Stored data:

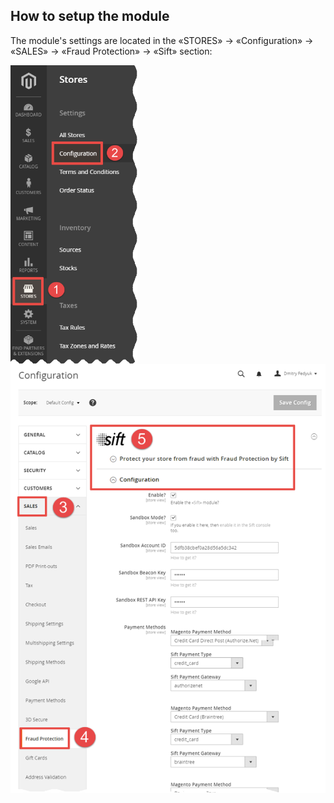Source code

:## How to setup the module
The module's settings are located in the «STORES» → «Configuration» → «SALES» → «Fraud Protection» → «Sift» section:   
<p float="left">
	<img 
		src="https://raw.githubusercontent.com/Friends-of-Commerce/Sift-PaymentProtect/0.2.9/doc/stores--configuration.png"
		style="vertical-align: top;" 
		width="203"/>
	<img
		src="https://raw.githubusercontent.com/Friends-of-Commerce/Sift-PaymentProtect/0.2.9/doc/sales--fraud-protection--sift.png"
		width="586"
	/>
</p>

Task item
For each line above that includes "PaymentProtect", make a copy.

Response area
		src="https://raw.githubusercontent.com/Friends-of-Commerce/Sift-PaymentProtect/0.2.9/doc/stores--configuration.png"
		src="https://raw.githubusercontent.com/Friends-of-Commerce/Sift-PaymentProtect/0.2.9/doc/sales--fraud-protection--sift.png"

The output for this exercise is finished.